***** Provided data

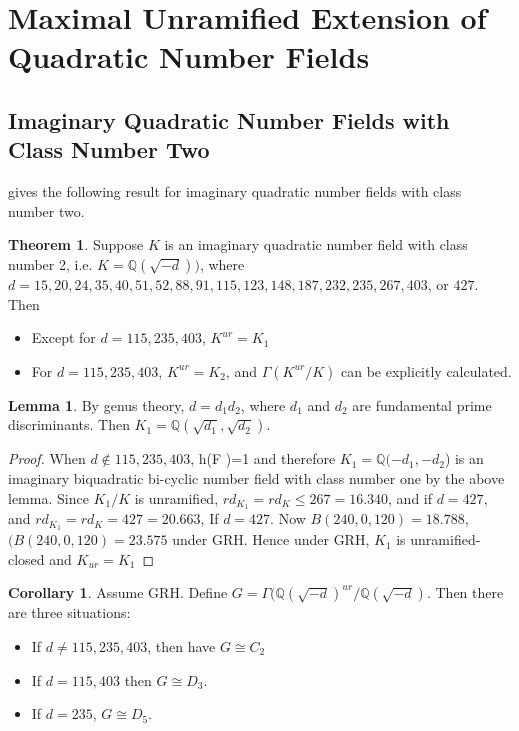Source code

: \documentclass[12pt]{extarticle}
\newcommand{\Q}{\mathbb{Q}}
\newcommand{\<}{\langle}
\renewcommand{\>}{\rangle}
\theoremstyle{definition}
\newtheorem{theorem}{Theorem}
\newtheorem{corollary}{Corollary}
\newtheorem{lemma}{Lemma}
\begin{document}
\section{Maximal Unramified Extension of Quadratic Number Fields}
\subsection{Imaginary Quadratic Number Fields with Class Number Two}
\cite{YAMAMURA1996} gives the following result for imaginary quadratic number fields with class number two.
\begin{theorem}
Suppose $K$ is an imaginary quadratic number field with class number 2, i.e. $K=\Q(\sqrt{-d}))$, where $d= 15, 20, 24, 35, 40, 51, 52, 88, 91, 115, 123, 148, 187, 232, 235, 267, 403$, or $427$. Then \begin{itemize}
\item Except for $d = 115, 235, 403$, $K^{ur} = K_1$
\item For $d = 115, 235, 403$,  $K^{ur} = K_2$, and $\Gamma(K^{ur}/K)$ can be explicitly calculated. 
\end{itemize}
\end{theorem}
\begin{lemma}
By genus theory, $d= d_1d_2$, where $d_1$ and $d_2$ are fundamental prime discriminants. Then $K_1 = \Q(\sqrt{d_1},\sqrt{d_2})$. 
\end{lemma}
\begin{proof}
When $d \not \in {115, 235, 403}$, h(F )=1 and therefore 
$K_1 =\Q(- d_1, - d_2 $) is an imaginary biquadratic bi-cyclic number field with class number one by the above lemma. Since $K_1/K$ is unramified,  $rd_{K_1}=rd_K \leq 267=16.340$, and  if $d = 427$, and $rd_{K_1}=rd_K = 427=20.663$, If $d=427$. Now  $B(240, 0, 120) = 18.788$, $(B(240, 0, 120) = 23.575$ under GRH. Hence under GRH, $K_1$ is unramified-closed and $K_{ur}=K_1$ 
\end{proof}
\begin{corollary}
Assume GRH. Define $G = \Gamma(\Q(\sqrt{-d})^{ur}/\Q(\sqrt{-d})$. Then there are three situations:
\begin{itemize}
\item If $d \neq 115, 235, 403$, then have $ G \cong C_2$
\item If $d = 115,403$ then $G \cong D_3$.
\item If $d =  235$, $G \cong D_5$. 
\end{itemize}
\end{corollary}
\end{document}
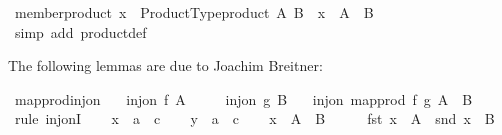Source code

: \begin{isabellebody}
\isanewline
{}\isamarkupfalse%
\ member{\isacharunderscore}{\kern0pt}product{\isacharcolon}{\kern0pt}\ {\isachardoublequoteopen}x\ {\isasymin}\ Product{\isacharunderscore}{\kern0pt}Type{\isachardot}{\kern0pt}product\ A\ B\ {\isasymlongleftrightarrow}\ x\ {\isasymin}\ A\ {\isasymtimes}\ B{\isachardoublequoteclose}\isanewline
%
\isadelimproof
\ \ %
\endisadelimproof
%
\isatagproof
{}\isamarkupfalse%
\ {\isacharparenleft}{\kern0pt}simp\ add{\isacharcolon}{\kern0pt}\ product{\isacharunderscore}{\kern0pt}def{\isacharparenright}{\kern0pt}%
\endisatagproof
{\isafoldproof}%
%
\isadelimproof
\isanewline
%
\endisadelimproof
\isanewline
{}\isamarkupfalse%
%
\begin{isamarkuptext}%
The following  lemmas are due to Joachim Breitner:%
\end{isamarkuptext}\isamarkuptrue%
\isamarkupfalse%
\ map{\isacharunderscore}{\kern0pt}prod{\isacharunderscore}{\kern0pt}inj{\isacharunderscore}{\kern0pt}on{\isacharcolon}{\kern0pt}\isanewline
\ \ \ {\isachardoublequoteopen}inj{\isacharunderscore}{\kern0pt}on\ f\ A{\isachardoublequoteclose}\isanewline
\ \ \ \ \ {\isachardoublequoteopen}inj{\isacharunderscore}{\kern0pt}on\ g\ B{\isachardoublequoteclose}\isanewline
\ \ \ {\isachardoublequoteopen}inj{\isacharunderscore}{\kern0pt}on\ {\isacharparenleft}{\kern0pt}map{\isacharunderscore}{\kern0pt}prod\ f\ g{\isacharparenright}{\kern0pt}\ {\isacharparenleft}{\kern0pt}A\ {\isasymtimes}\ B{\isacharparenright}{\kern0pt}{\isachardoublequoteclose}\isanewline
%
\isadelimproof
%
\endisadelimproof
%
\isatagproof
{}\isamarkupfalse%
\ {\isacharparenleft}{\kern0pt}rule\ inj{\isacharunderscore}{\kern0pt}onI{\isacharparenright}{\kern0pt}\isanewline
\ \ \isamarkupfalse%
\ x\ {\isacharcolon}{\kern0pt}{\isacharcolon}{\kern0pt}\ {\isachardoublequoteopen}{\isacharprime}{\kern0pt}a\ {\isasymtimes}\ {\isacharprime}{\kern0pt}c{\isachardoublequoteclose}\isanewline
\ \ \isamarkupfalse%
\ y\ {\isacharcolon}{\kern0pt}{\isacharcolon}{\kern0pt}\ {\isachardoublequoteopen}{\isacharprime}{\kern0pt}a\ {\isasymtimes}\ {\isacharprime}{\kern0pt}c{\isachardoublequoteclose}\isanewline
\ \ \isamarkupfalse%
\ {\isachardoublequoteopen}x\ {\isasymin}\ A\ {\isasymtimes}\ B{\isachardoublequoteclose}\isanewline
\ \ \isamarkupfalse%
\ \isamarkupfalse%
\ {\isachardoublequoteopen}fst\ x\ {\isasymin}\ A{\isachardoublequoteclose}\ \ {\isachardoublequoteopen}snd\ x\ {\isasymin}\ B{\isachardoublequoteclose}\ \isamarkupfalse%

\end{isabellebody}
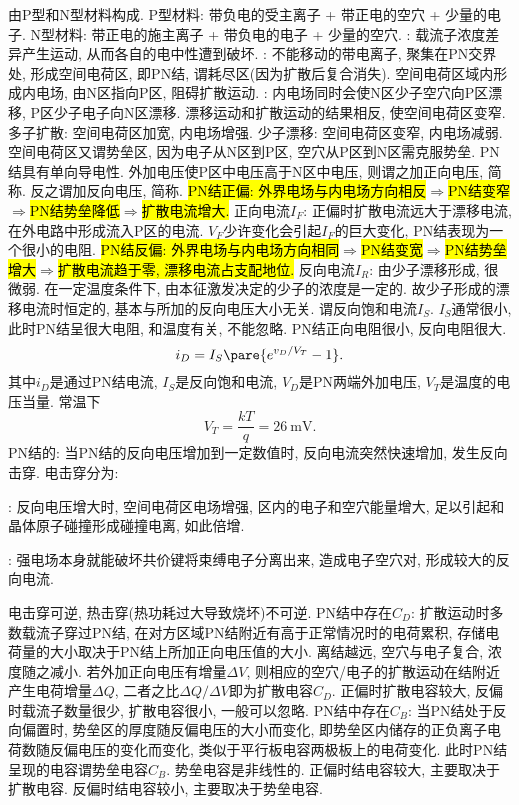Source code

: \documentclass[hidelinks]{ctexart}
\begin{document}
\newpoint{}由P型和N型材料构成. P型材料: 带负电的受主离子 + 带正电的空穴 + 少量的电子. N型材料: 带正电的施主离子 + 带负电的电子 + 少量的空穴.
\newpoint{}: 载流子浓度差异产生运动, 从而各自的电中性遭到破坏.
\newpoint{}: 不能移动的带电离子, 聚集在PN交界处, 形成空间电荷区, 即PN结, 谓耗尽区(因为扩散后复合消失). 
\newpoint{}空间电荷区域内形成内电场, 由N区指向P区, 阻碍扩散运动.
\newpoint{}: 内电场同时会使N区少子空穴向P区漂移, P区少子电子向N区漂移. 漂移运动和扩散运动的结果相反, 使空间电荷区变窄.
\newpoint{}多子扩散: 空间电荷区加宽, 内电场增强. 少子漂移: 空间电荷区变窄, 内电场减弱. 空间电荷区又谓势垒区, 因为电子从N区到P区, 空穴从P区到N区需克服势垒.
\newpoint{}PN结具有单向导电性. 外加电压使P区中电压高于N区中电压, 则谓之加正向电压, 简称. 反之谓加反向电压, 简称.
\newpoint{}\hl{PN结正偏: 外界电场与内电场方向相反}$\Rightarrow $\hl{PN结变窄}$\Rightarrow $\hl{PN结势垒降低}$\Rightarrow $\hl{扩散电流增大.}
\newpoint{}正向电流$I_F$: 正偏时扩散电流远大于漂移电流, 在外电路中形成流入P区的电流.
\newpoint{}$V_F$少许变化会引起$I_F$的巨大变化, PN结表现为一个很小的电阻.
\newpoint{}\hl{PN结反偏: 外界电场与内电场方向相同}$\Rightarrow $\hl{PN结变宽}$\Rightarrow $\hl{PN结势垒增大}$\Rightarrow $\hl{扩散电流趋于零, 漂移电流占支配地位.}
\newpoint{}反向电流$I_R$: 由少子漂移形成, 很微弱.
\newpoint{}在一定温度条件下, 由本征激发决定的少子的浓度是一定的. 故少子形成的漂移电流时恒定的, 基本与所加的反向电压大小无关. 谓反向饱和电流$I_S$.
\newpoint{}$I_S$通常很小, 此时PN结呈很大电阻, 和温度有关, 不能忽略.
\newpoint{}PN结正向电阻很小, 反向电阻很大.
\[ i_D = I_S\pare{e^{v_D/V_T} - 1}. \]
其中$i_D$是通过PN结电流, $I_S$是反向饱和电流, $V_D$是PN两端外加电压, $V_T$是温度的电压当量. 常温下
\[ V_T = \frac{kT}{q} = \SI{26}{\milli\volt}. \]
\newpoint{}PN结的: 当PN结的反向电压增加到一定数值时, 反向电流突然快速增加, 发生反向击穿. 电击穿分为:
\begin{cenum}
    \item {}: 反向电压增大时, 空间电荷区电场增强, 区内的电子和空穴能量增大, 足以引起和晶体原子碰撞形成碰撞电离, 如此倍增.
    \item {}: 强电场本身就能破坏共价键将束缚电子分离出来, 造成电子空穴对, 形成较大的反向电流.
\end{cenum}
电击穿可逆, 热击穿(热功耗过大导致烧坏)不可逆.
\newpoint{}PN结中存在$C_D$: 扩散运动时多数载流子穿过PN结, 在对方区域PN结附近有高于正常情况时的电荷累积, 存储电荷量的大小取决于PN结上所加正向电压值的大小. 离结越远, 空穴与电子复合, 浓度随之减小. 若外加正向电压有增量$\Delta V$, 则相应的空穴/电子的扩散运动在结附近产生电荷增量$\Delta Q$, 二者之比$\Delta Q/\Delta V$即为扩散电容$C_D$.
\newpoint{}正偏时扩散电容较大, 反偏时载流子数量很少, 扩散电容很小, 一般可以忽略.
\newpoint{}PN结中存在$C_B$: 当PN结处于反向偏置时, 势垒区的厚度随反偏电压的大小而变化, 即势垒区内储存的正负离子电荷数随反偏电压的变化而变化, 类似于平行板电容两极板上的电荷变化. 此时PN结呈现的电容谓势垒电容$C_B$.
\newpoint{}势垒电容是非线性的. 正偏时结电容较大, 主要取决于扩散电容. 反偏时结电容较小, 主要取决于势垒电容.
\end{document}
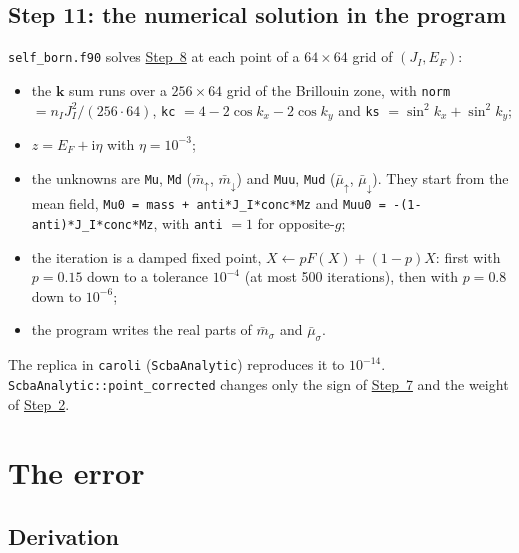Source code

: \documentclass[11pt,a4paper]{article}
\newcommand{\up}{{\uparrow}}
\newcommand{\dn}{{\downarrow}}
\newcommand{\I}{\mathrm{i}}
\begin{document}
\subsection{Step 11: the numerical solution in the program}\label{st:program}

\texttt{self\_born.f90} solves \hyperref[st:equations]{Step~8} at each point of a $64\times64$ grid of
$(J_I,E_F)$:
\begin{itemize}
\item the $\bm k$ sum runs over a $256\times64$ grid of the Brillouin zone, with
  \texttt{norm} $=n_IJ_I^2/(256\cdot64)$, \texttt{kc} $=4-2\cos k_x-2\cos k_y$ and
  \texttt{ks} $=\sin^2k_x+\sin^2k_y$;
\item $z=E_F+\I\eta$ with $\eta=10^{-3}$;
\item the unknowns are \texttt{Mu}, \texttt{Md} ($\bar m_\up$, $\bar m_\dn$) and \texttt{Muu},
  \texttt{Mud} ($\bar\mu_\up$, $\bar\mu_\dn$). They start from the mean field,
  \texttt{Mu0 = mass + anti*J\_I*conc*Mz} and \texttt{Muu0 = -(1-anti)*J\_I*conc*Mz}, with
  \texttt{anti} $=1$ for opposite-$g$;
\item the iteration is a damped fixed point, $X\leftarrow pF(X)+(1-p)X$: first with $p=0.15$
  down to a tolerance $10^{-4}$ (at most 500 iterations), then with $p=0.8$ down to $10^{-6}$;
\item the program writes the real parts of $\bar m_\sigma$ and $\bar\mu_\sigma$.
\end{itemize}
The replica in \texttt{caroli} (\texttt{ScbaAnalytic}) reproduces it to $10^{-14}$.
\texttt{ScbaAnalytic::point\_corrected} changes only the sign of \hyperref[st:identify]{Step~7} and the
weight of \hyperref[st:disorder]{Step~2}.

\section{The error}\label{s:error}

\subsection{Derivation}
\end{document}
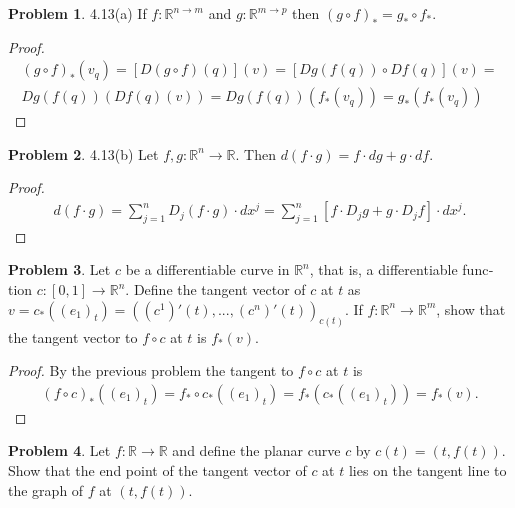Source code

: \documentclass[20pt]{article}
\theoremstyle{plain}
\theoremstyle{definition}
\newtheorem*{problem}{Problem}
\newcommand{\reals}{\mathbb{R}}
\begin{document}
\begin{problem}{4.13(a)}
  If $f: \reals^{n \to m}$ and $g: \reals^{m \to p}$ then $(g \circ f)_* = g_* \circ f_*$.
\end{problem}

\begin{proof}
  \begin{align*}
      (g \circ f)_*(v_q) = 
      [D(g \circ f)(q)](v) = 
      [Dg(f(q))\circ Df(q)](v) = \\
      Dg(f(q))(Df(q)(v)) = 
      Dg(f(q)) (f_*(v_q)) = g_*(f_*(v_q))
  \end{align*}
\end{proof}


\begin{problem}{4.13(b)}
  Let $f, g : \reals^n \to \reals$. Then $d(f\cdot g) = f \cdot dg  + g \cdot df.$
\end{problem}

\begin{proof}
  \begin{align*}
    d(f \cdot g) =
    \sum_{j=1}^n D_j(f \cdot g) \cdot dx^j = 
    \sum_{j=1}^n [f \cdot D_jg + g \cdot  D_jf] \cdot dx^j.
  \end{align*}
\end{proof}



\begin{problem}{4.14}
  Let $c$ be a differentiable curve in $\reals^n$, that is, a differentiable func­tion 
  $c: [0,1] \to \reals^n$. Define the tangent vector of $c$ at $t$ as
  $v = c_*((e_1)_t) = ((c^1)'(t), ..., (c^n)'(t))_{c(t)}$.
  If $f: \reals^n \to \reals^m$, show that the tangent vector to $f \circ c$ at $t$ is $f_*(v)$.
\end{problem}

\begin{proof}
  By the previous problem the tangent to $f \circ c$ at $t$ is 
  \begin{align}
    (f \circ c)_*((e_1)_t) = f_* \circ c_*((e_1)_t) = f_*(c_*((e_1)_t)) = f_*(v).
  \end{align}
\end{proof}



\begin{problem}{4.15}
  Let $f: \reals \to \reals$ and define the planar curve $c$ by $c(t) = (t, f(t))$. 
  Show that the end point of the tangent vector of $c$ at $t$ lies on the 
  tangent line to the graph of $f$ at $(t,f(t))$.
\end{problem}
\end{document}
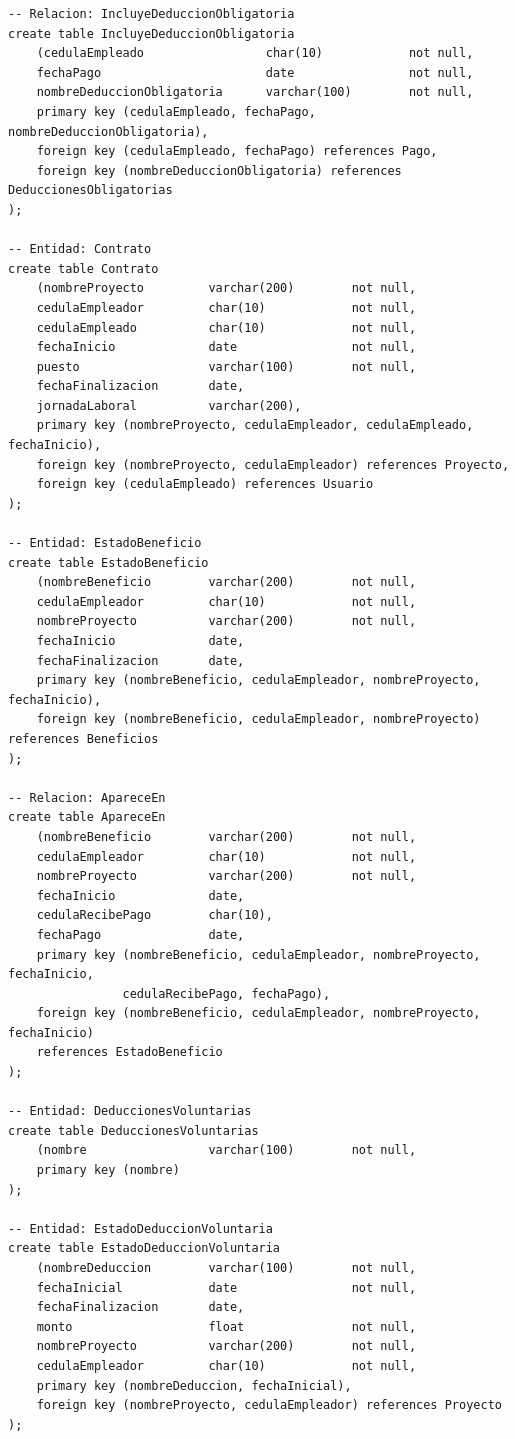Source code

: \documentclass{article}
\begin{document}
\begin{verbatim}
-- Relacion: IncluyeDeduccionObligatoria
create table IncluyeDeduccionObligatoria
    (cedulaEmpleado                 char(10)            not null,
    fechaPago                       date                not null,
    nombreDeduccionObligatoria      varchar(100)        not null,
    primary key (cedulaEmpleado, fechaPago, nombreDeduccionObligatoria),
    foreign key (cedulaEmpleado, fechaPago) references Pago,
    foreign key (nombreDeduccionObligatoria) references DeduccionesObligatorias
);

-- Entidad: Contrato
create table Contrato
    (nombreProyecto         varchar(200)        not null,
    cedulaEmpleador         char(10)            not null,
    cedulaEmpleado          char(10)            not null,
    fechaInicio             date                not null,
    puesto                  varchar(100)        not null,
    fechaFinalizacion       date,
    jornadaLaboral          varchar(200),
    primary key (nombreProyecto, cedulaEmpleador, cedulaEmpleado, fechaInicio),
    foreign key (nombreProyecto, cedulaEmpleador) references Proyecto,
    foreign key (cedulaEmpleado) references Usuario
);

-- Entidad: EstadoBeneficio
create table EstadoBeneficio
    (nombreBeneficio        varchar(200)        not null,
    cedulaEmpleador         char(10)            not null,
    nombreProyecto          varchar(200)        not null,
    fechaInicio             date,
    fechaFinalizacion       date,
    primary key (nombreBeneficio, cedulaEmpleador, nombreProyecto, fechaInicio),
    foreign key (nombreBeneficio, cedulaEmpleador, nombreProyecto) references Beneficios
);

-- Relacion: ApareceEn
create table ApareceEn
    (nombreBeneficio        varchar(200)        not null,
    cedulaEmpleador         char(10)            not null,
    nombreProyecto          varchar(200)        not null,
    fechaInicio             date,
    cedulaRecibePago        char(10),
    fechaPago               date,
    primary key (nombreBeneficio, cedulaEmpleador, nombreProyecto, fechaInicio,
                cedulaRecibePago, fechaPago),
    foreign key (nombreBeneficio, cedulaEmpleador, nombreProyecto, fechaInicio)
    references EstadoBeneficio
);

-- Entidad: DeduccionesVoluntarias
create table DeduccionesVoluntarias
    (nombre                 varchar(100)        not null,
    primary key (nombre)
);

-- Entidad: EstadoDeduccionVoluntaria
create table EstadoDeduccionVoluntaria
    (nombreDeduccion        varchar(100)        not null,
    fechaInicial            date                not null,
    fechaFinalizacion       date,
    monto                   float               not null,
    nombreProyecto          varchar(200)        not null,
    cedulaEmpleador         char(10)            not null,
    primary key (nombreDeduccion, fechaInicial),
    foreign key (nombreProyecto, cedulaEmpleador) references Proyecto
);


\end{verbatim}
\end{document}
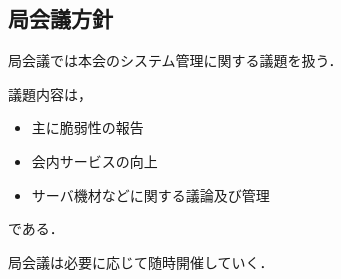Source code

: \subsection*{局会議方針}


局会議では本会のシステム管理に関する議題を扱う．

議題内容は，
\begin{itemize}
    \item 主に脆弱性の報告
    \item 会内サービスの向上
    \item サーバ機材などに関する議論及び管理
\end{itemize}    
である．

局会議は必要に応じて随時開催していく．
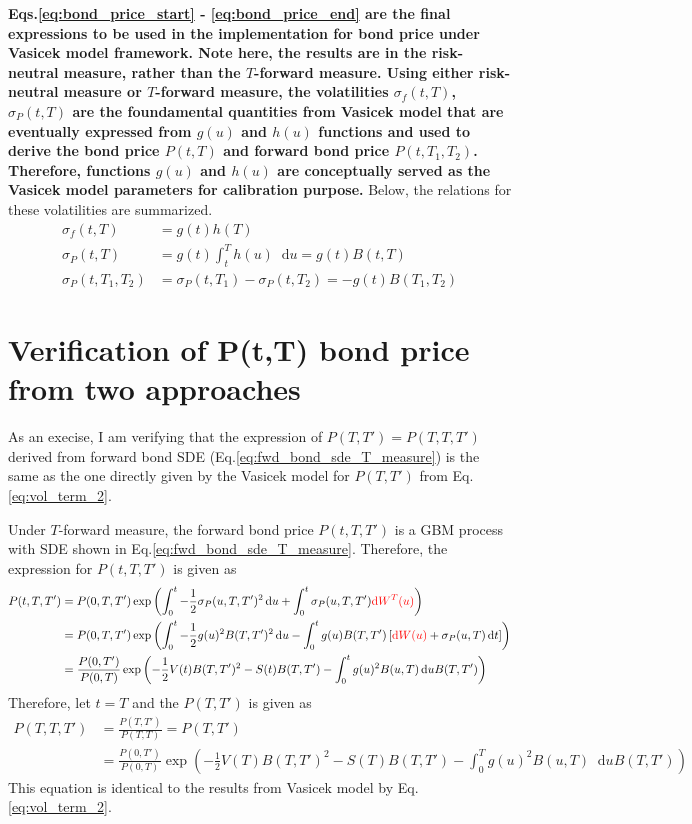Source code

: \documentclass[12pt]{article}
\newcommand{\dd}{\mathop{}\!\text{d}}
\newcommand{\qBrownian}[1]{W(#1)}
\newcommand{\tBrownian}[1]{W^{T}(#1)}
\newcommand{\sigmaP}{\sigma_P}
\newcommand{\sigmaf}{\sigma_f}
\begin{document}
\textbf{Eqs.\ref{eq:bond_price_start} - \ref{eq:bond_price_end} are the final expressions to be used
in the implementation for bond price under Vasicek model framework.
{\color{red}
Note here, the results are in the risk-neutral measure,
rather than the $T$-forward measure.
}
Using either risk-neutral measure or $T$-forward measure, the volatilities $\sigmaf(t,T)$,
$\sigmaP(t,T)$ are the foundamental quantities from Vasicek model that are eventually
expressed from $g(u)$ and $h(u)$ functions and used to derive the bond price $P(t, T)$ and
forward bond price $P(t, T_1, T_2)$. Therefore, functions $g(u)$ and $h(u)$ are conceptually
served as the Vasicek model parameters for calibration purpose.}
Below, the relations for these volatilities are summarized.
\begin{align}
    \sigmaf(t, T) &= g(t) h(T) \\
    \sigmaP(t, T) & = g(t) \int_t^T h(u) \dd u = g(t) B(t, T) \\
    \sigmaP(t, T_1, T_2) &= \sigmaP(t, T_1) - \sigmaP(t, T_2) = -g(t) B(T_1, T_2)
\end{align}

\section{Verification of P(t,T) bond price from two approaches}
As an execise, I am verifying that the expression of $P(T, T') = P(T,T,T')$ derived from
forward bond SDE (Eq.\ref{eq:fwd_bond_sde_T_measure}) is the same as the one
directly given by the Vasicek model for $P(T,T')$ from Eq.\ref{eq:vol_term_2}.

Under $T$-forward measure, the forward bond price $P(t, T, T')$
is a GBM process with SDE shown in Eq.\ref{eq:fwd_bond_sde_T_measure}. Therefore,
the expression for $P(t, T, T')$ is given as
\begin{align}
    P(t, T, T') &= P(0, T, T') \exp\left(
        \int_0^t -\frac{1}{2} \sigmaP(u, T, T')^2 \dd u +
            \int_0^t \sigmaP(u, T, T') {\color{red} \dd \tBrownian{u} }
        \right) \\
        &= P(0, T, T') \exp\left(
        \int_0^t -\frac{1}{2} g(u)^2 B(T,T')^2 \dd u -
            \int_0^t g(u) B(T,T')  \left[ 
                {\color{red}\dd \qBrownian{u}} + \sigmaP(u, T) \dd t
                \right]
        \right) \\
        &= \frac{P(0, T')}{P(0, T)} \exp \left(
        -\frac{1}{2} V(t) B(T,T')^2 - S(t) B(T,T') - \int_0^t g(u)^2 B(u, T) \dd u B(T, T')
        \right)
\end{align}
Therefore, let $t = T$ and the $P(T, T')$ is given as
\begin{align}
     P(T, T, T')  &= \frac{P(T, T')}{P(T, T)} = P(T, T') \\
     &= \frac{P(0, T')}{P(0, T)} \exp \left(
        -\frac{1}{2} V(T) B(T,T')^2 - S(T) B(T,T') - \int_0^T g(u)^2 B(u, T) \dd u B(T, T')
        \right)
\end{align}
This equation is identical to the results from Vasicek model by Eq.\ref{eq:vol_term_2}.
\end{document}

**********

**Directions for this task:** List each line of the records that holds the string "sqrt".

**Task result:**
Suppose $K$ is an imaginary quadratic number field with class number 2, i.e. $K=\Q(\sqrt{-d}))$, where $d= 15, 20, 24, 35, 40, 51, 52, 88, 91, 115, 123, 148, 187, 232, 235, 267, 403$, or $427$. Then \begin{itemize}
By genus theory, $d= d_1d_2$, where $d_1$ and $d_2$ are fundamental prime discriminants. Then $K_1 = \Q(\sqrt{d_1},\sqrt{d_2})$. 
Assume GRH. Define $G = \Gamma(\Q(\sqrt{-d})^{ur}/\Q(\sqrt{-d})$. Then there are three situations:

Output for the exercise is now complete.